== Segment start ==

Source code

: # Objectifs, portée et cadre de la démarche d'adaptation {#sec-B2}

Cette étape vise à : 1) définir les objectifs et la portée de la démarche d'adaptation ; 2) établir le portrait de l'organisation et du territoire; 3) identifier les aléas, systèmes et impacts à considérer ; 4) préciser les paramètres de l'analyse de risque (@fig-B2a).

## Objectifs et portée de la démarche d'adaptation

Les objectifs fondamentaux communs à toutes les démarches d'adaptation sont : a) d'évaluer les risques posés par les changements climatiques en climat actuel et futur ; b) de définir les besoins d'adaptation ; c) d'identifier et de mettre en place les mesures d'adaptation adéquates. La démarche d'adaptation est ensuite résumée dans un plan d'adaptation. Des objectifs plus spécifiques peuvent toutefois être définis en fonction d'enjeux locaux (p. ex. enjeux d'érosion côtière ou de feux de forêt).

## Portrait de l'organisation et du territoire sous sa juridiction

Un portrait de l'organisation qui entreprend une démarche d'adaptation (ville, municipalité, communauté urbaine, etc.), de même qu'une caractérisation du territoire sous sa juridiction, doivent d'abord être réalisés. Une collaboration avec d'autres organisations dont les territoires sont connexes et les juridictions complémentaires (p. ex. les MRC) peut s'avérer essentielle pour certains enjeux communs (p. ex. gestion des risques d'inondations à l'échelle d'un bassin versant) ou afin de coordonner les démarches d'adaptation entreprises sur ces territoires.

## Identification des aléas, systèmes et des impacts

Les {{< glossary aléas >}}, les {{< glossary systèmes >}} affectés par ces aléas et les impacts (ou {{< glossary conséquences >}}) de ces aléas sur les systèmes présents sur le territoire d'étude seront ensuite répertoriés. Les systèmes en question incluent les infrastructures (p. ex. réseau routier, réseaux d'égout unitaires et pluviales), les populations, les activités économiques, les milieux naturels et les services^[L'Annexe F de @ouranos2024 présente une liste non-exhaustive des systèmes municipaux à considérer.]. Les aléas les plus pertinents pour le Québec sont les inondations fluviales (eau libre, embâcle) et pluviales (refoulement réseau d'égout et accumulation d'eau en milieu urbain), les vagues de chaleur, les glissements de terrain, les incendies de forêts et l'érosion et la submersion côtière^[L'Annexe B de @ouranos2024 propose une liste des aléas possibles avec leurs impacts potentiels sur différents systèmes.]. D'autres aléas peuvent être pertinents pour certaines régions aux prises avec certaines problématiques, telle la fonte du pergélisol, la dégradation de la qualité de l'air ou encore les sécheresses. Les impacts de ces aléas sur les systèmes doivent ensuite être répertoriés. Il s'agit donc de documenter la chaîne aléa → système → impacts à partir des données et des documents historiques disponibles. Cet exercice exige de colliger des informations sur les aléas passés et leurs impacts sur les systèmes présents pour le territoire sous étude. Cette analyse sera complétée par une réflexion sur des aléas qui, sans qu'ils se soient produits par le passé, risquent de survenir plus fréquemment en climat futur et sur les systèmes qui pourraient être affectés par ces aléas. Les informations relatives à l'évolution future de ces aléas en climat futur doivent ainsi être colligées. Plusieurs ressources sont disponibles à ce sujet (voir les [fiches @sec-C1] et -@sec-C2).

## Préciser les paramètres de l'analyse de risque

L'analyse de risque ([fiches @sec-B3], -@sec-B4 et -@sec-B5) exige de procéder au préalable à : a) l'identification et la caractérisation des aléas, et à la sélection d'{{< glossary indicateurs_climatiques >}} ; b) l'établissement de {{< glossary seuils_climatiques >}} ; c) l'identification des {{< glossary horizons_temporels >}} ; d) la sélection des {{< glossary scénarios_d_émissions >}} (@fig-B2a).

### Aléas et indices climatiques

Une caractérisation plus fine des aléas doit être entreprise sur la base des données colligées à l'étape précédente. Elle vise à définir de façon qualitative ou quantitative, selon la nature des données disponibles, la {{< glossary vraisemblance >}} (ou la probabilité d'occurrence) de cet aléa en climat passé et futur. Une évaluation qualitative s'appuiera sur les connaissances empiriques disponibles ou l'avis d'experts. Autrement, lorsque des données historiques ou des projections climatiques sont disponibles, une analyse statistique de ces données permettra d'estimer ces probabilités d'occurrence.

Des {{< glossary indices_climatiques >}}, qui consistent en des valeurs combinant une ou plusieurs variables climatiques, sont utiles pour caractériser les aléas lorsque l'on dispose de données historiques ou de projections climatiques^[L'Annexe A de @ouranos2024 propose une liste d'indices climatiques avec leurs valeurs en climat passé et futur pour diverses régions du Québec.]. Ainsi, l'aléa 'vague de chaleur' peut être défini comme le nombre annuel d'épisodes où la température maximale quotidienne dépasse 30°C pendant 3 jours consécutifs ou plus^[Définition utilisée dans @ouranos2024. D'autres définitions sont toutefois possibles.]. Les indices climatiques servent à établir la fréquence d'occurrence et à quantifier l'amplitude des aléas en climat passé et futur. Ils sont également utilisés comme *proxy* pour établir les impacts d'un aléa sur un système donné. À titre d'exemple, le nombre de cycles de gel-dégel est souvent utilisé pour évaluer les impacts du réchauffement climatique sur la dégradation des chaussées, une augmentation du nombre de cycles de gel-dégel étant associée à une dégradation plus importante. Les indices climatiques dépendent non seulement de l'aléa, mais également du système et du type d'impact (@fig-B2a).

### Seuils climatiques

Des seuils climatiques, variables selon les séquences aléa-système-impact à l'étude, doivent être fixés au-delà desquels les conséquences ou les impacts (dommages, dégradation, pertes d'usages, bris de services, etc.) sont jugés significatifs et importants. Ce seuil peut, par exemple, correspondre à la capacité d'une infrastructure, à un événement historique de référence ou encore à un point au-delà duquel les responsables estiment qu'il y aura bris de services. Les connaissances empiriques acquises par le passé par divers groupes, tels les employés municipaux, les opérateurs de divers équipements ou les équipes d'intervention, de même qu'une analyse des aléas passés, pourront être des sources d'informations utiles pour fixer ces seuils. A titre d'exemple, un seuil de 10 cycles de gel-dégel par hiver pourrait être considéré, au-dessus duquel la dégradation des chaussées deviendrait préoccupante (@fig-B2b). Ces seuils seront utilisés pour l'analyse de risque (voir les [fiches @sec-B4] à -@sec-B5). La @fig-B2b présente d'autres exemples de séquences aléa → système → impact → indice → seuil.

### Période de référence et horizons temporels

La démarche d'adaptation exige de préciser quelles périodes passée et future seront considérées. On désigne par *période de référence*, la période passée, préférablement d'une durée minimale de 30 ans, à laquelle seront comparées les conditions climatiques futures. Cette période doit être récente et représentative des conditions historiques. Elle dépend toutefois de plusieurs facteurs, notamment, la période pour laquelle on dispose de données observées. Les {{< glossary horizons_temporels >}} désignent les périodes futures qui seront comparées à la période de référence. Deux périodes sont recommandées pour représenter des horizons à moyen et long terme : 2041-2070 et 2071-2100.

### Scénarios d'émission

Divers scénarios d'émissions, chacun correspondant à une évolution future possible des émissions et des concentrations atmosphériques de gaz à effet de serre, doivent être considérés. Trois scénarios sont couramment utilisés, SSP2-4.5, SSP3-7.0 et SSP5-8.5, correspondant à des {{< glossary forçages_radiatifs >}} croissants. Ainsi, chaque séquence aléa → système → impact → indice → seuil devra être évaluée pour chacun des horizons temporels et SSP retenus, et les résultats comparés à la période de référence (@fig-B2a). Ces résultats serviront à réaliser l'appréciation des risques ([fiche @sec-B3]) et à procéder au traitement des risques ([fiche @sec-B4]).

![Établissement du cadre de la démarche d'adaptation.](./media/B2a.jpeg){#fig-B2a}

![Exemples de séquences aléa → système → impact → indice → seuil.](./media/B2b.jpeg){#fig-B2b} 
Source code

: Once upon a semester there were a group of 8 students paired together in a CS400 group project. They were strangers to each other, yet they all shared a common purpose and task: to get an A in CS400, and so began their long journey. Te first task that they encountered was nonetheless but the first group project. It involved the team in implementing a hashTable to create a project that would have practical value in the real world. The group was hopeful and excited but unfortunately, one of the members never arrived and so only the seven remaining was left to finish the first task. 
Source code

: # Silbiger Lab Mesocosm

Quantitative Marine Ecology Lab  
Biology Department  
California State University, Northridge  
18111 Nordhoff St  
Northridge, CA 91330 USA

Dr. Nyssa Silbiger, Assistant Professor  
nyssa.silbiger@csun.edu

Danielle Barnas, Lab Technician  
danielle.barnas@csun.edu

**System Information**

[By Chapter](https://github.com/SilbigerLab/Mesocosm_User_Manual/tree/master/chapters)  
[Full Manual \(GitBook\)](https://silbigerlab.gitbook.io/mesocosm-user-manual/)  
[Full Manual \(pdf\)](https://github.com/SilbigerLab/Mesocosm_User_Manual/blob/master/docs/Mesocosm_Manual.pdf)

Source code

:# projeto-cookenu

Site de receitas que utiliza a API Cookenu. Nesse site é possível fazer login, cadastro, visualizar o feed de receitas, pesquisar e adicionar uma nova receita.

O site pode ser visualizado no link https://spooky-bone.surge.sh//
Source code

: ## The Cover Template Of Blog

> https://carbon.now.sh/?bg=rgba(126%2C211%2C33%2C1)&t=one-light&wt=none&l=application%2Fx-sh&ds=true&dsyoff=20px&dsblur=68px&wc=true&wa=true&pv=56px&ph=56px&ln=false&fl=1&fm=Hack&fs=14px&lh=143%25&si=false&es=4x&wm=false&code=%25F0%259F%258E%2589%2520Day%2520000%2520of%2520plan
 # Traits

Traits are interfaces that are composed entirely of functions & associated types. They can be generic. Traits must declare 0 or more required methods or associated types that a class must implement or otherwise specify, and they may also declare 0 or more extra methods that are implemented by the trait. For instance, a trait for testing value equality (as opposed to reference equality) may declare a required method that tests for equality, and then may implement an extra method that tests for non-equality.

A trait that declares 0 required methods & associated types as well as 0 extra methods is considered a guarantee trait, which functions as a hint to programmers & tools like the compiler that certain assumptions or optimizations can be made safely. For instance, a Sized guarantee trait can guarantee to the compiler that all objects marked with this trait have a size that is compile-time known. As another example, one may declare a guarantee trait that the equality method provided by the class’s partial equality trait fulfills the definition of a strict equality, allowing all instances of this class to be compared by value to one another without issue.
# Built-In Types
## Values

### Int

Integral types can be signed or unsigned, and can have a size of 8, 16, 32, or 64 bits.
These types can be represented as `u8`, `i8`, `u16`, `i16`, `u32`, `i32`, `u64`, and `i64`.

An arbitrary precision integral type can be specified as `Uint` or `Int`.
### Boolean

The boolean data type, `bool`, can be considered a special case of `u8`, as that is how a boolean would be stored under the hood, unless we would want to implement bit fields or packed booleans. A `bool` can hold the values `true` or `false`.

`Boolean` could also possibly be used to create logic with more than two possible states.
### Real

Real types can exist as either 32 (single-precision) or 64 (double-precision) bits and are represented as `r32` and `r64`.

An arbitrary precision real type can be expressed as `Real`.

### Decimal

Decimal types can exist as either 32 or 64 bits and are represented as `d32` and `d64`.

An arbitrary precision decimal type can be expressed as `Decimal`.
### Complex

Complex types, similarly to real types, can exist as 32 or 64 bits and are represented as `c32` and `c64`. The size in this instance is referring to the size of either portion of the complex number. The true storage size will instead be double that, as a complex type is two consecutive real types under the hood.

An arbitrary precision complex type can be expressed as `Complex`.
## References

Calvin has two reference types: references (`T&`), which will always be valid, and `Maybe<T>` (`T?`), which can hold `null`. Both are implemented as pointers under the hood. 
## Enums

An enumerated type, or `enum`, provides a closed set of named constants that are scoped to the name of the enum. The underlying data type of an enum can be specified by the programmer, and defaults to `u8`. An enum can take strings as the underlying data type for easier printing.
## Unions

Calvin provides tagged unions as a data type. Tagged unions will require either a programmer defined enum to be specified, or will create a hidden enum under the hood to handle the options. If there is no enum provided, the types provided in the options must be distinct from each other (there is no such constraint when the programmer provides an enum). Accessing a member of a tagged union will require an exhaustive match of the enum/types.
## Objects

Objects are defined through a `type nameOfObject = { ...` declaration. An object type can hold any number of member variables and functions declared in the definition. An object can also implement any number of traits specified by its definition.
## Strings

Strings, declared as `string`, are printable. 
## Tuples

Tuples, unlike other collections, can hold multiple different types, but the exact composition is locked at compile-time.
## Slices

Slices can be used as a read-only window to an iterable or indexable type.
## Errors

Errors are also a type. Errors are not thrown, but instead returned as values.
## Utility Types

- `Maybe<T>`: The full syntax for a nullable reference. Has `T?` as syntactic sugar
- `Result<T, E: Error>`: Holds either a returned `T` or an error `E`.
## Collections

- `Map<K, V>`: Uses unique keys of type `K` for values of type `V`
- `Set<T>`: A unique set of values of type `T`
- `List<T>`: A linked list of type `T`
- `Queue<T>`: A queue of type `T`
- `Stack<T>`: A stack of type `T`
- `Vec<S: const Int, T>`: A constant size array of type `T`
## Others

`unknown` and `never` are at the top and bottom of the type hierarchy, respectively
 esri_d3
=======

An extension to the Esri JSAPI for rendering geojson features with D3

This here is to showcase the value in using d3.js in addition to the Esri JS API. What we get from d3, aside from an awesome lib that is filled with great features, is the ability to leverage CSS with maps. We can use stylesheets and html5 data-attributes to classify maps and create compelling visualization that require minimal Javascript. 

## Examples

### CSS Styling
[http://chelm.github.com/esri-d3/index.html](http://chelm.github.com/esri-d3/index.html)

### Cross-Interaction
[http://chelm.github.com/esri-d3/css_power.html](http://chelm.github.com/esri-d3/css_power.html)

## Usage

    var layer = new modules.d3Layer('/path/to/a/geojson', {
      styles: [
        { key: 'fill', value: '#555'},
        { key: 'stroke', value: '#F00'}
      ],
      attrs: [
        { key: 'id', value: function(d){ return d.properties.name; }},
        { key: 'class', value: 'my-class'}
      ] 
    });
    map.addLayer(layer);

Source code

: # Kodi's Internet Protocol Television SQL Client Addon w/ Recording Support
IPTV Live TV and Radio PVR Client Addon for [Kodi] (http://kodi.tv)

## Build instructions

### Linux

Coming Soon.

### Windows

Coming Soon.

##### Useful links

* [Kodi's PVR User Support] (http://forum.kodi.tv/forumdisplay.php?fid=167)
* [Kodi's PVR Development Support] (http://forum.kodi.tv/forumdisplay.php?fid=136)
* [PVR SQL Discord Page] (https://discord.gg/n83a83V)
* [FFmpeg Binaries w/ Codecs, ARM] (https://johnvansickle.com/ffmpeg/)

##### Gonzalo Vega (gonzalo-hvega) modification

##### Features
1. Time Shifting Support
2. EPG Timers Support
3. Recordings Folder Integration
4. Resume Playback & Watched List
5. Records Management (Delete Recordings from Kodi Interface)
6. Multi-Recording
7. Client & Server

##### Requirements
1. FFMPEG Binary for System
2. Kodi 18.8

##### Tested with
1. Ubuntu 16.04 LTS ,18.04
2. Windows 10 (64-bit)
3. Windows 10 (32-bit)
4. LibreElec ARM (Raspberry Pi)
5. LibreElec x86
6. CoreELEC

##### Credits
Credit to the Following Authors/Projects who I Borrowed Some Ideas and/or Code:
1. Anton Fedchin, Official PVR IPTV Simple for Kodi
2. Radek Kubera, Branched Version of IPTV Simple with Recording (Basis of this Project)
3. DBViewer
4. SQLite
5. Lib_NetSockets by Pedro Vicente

== Segment end ==

__WHAT YOU ARE ASKED TO DO__
All lines from the opening of the material through the line that contains "## Portrait de" are to be printed exactly, with no others.

__SOLVED EXERCISE__
Source code

: # Objectifs, portée et cadre de la démarche d'adaptation {#sec-B2}

Cette étape vise à : 1) définir les objectifs et la portée de la démarche d'adaptation ; 2) établir le portrait de l'organisation et du territoire; 3) identifier les aléas, systèmes et impacts à considérer ; 4) préciser les paramètres de l'analyse de risque (@fig-B2a).

## Objectifs et portée de la démarche d'adaptation

Les objectifs fondamentaux communs à toutes les démarches d'adaptation sont : a) d'évaluer les risques posés par les changements climatiques en climat actuel et futur ; b) de définir les besoins d'adaptation ; c) d'identifier et de mettre en place les mesures d'adaptation adéquates. La démarche d'adaptation est ensuite résumée dans un plan d'adaptation. Des objectifs plus spécifiques peuvent toutefois être définis en fonction d'enjeux locaux (p. ex. enjeux d'érosion côtière ou de feux de forêt).

## Portrait de l'organisation et du territoire sous sa juridiction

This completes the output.